**Provided data**
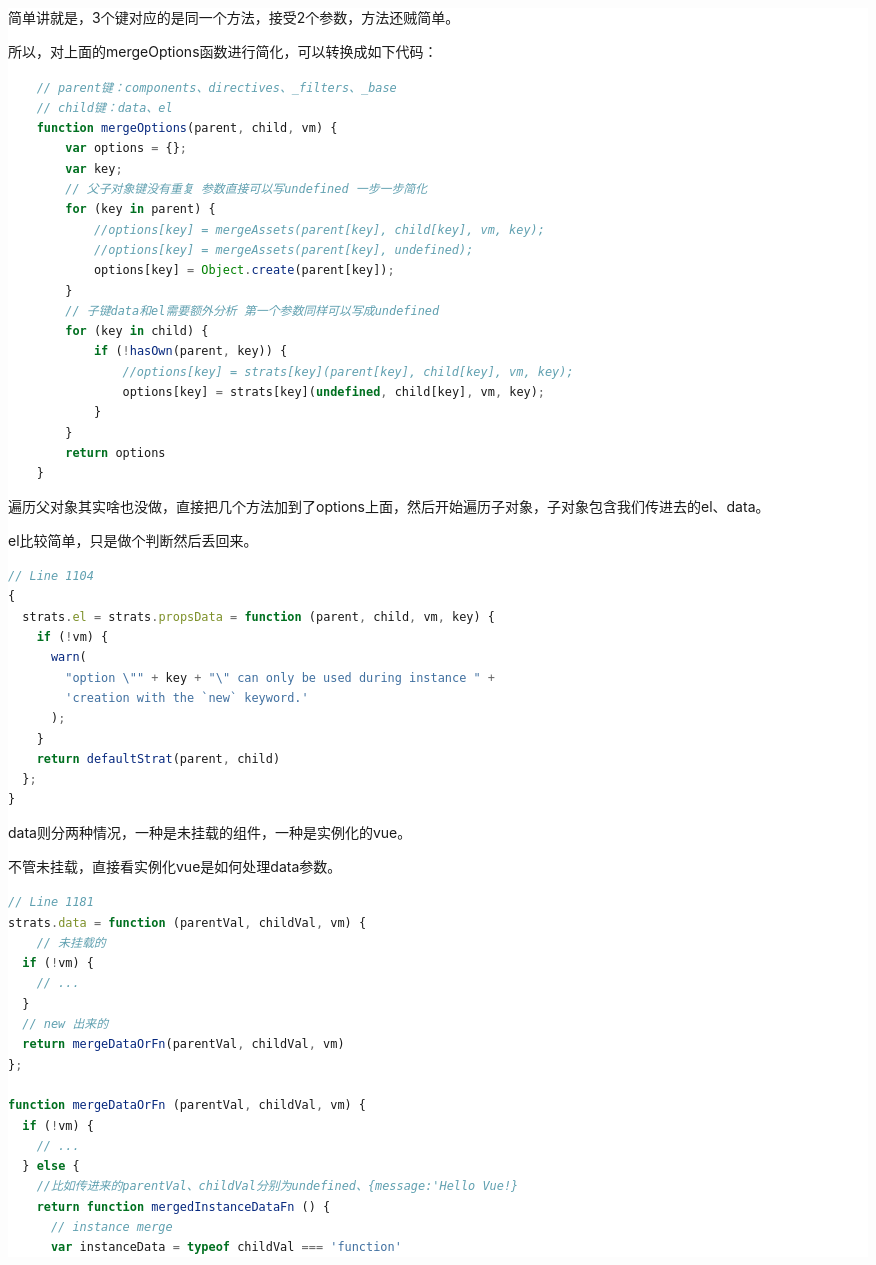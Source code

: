 简单讲就是，3个键对应的是同一个方法，接受2个参数，方法还贼简单。

所以，对上面的mergeOptions函数进行简化，可以转换成如下代码：
```js
    // parent键：components、directives、_filters、_base
    // child键：data、el
    function mergeOptions(parent, child, vm) {
        var options = {};
        var key;
        // 父子对象键没有重复 参数直接可以写undefined 一步一步简化
        for (key in parent) {
            //options[key] = mergeAssets(parent[key], child[key], vm, key);
            //options[key] = mergeAssets(parent[key], undefined);
            options[key] = Object.create(parent[key]);
        }
        // 子键data和el需要额外分析 第一个参数同样可以写成undefined
        for (key in child) {
            if (!hasOwn(parent, key)) {
                //options[key] = strats[key](parent[key], child[key], vm, key);
                options[key] = strats[key](undefined, child[key], vm, key);
            }
        }
        return options
    }
```

遍历父对象其实啥也没做，直接把几个方法加到了options上面，然后开始遍历子对象，子对象包含我们传进去的el、data。

el比较简单，只是做个判断然后丢回来。

```js
// Line 1104
{
  strats.el = strats.propsData = function (parent, child, vm, key) {
    if (!vm) {
      warn(
        "option \"" + key + "\" can only be used during instance " +
        'creation with the `new` keyword.'
      );
    }
    return defaultStrat(parent, child)
  };
}
```

data则分两种情况，一种是未挂载的组件，一种是实例化的vue。

不管未挂载，直接看实例化vue是如何处理data参数。

```js
// Line 1181
strats.data = function (parentVal, childVal, vm) {
    // 未挂载的
  if (!vm) {
    // ...
  }
  // new 出来的
  return mergeDataOrFn(parentVal, childVal, vm)
};

function mergeDataOrFn (parentVal, childVal, vm) {
  if (!vm) {
    // ...
  } else {
    //比如传进来的parentVal、childVal分别为undefined、{message:'Hello Vue!} 
    return function mergedInstanceDataFn () {
      // instance merge
      var instanceData = typeof childVal === 'function'
```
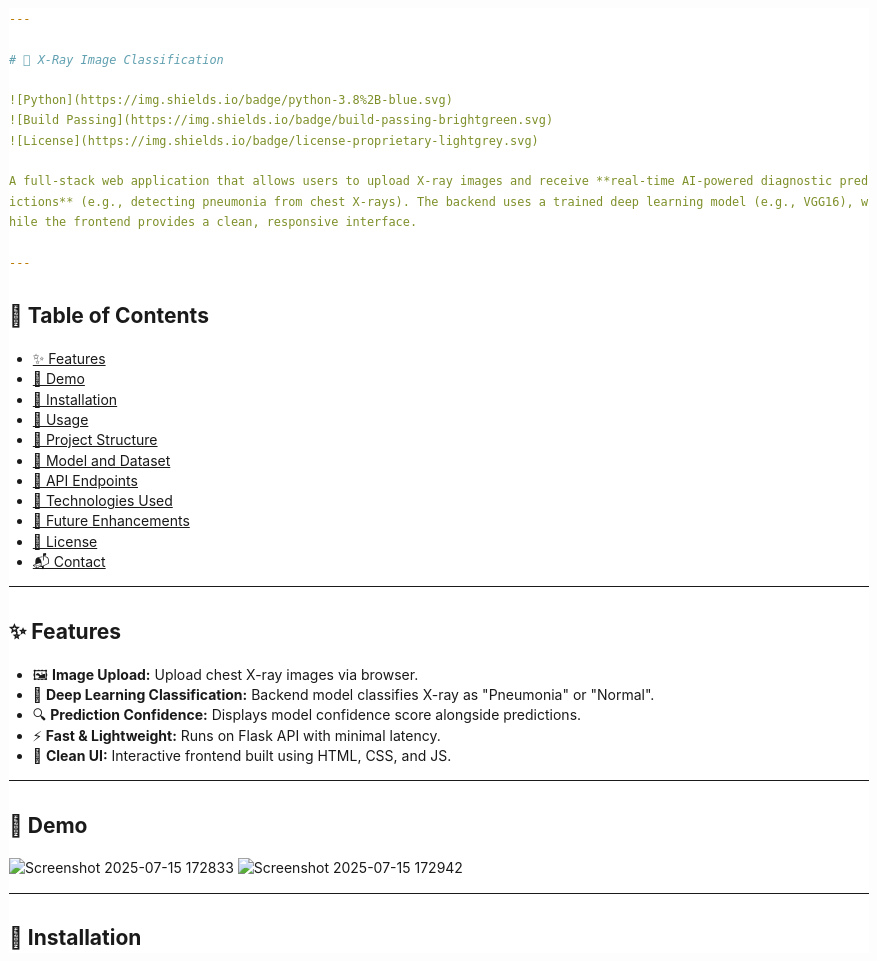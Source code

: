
 ```yaml
---

# 🩻 X-Ray Image Classification

![Python](https://img.shields.io/badge/python-3.8%2B-blue.svg)
![Build Passing](https://img.shields.io/badge/build-passing-brightgreen.svg)
![License](https://img.shields.io/badge/license-proprietary-lightgrey.svg)

A full-stack web application that allows users to upload X-ray images and receive **real-time AI-powered diagnostic predictions** (e.g., detecting pneumonia from chest X-rays). The backend uses a trained deep learning model (e.g., VGG16), while the frontend provides a clean, responsive interface.

---
```


## 📑 Table of Contents

* [✨ Features](#-features)
* [📸 Demo](#-demo)
* [🧰 Installation](#-installation)
* [🚀 Usage](#-usage)
* [📁 Project Structure](#-project-structure)
* [🧠 Model and Dataset](#-model-and-dataset)
* [📡 API Endpoints](#-api-endpoints)
* [🧱 Technologies Used](#-technologies-used)
* [🌟 Future Enhancements](#-future-enhancements)
* [🪪 License](#-license)
* [📬 Contact](#-contact)

---

## ✨ Features

* 🖼️ **Image Upload:** Upload chest X-ray images via browser.
* 🧠 **Deep Learning Classification:** Backend model classifies X-ray as "Pneumonia" or "Normal".
* 🔍 **Prediction Confidence:** Displays model confidence score alongside predictions.
* ⚡ **Fast & Lightweight:** Runs on Flask API with minimal latency.
* 🎨 **Clean UI:** Interactive frontend built using HTML, CSS, and JS.

---

## 📸 Demo

<img width="1675" height="895" alt="Screenshot 2025-07-15 172833" src="https://github.com/user-attachments/assets/65a848b3-e188-4ce1-8331-0d766d718182" />
<img width="1686" height="887" alt="Screenshot 2025-07-15 172942" src="https://github.com/user-attachments/assets/27b83e14-4669-4563-8afa-dda1bc6187f4" />

---

## 🧰 Installation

**Your objective**
Your answer must be a verbatim copy of the entries above, with no images included.

**Response to this exercise**
Source code

: 简单讲就是，3个键对应的是同一个方法，接受2个参数，方法还贼简单。

所以，对上面的mergeOptions函数进行简化，可以转换成如下代码：
```js
    // parent键：components、directives、_filters、_base
    // child键：data、el
    function mergeOptions(parent, child, vm) {
        var options = {};
        var key;
        // 父子对象键没有重复 参数直接可以写undefined 一步一步简化
        for (key in parent) {
            //options[key] = mergeAssets(parent[key], child[key], vm, key);
            //options[key] = mergeAssets(parent[key], undefined);
            options[key] = Object.create(parent[key]);
        }
        // 子键data和el需要额外分析 第一个参数同样可以写成undefined
        for (key in child) {
            if (!hasOwn(parent, key)) {
                //options[key] = strats[key](parent[key], child[key], vm, key);
                options[key] = strats[key](undefined, child[key], vm, key);
            }
        }
        return options
    }
```

遍历父对象其实啥也没做，直接把几个方法加到了options上面，然后开始遍历子对象，子对象包含我们传进去的el、data。

el比较简单，只是做个判断然后丢回来。

```js
// Line 1104
{
  strats.el = strats.propsData = function (parent, child, vm, key) {
    if (!vm) {
      warn(
        "option \"" + key + "\" can only be used during instance " +
        'creation with the `new` keyword.'
      );
    }
    return defaultStrat(parent, child)
  };
}
```

data则分两种情况，一种是未挂载的组件，一种是实例化的vue。

不管未挂载，直接看实例化vue是如何处理data参数。

```js
// Line 1181
strats.data = function (parentVal, childVal, vm) {
    // 未挂载的
  if (!vm) {
    // ...
  }
  // new 出来的
  return mergeDataOrFn(parentVal, childVal, vm)
};

function mergeDataOrFn (parentVal, childVal, vm) {
  if (!vm) {
    // ...
  } else {
    //比如传进来的parentVal、childVal分别为undefined、{message:'Hello Vue!} 
    return function mergedInstanceDataFn () {
      // instance merge
      var instanceData = typeof childVal === 'function'
```
Source code

:
 ```yaml
---

# 🩻 X-Ray Image Classification

![Python](https://img.shields.io/badge/python-3.8%2B-blue.svg)
![Build Passing](https://img.shields.io/badge/build-passing-brightgreen.svg)
![License](https://img.shields.io/badge/license-proprietary-lightgrey.svg)

A full-stack web application that allows users to upload X-ray images and receive **real-time AI-powered diagnostic predictions** (e.g., detecting pneumonia from chest X-rays). The backend uses a trained deep learning model (e.g., VGG16), while the frontend provides a clean, responsive interface.

---
```


## 📑 Table of Contents

* [✨ Features](#-features)
* [📸 Demo](#-demo)
* [🧰 Installation](#-installation)
* [🚀 Usage](#-usage)
* [📁 Project Structure](#-project-structure)
* [🧠 Model and Dataset](#-model-and-dataset)
* [📡 API Endpoints](#-api-endpoints)
* [🧱 Technologies Used](#-technologies-used)
* [🌟 Future Enhancements](#-future-enhancements)
* [🪪 License](#-license)
* [📬 Contact](#-contact)

---

## ✨ Features

* 🖼️ **Image Upload:** Upload chest X-ray images via browser.
* 🧠 **Deep Learning Classification:** Backend model classifies X-ray as "Pneumonia" or "Normal".
* 🔍 **Prediction Confidence:** Displays model confidence score alongside predictions.
* ⚡ **Fast & Lightweight:** Runs on Flask API with minimal latency.
* 🎨 **Clean UI:** Interactive frontend built using HTML, CSS, and JS.

---

## 📸 Demo

<img width="1675" height="895" alt="Screenshot 2025-07-15 172833" src="https://github.com/user-attachments/assets/65a848b3-e188-4ce1-8331-0d766d718182" />
<img width="1686" height="887" alt="Screenshot 2025-07-15 172942" src="https://github.com/user-attachments/assets/27b83e14-4669-4563-8afa-dda1bc6187f4" />

---

## 🧰 Installation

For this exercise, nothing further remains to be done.